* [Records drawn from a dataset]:

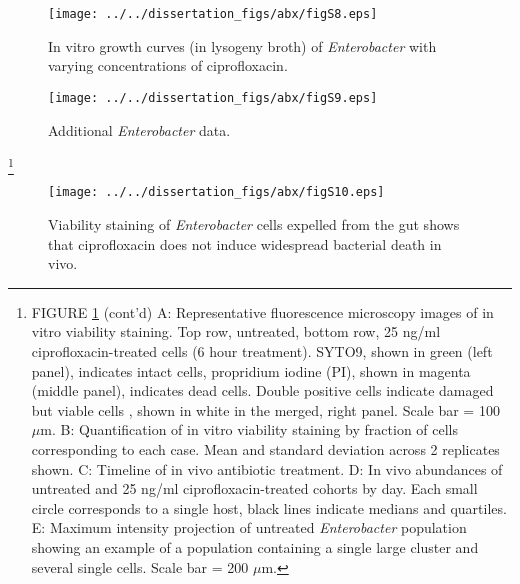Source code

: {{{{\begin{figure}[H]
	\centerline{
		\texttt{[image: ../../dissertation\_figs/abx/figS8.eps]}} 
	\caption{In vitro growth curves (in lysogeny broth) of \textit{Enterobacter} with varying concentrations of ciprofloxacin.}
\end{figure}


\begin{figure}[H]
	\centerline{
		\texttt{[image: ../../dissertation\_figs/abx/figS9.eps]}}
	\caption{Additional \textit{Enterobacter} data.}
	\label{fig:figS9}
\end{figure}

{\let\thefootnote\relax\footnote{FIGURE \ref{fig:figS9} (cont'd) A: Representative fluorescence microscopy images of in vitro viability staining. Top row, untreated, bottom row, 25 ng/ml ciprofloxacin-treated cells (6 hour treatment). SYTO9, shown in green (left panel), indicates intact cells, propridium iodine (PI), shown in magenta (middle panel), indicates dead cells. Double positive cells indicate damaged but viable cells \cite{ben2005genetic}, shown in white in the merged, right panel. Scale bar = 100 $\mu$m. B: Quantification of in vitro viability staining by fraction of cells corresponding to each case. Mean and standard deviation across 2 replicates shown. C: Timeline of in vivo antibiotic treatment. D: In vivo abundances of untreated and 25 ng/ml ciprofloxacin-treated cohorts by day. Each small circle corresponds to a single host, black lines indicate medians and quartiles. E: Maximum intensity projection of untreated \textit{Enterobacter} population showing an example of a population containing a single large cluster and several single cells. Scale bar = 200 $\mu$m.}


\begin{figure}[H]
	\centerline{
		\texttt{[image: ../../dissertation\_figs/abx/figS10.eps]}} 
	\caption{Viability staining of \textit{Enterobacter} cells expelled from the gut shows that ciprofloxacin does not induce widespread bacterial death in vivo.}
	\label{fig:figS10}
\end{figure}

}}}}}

* * *

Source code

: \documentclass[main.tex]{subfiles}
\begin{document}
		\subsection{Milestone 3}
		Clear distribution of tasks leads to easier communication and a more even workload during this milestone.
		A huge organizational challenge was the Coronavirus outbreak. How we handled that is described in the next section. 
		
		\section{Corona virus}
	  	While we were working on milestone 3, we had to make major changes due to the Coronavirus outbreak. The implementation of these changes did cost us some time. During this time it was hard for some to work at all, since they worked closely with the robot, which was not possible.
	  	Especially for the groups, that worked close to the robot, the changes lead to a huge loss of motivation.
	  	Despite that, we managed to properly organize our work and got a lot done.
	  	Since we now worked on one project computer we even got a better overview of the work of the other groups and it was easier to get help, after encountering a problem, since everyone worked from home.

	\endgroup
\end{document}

==

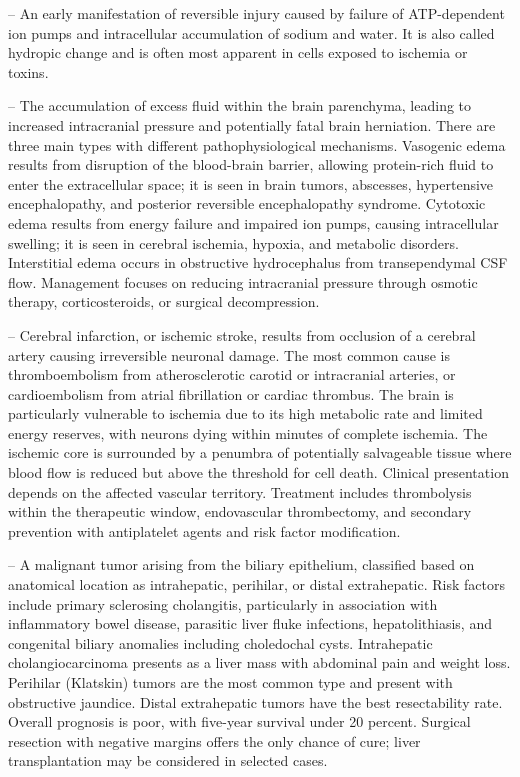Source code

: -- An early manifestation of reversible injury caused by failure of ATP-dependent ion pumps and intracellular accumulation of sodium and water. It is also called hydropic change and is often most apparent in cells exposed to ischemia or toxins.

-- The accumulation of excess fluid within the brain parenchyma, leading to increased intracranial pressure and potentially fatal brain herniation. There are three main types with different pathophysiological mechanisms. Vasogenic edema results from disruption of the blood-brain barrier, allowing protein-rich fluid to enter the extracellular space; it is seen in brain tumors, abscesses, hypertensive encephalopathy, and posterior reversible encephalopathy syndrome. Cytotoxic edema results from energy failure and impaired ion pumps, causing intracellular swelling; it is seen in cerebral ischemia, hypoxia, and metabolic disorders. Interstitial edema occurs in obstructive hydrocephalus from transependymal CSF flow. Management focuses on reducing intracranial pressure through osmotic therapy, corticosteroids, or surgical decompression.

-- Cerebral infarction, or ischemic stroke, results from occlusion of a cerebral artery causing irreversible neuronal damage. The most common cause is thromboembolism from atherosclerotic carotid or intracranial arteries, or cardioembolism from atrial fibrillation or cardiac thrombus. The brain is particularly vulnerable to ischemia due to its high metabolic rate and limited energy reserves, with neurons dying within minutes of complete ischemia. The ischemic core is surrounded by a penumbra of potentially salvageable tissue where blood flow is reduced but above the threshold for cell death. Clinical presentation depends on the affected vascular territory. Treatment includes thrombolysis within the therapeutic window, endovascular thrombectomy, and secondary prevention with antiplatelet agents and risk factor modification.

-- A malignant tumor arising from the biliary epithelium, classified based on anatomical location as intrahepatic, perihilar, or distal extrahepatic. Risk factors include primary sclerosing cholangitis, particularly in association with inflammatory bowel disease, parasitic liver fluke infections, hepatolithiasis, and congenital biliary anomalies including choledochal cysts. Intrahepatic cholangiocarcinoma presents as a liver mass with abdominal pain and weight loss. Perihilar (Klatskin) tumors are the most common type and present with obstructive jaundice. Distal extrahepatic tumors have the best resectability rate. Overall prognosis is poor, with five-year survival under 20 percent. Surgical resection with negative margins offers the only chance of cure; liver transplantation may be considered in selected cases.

* [EXERCISE DESCRIPTION]: Show every line in the entries above that contains the string "intracellular".

* [WRITTEN RESPONSE]:
: -- An early manifestation of reversible injury caused by failure of ATP-dependent ion pumps and intracellular accumulation of sodium and water. It is also called hydropic change and is often most apparent in cells exposed to ischemia or toxins.
-- The accumulation of excess fluid within the brain parenchyma, leading to increased intracranial pressure and potentially fatal brain herniation. There are three main types with different pathophysiological mechanisms. Vasogenic edema results from disruption of the blood-brain barrier, allowing protein-rich fluid to enter the extracellular space; it is seen in brain tumors, abscesses, hypertensive encephalopathy, and posterior reversible encephalopathy syndrome. Cytotoxic edema results from energy failure and impaired ion pumps, causing intracellular swelling; it is seen in cerebral ischemia, hypoxia, and metabolic disorders. Interstitial edema occurs in obstructive hydrocephalus from transependymal CSF flow. Management focuses on reducing intracranial pressure through osmotic therapy, corticosteroids, or surgical decompression.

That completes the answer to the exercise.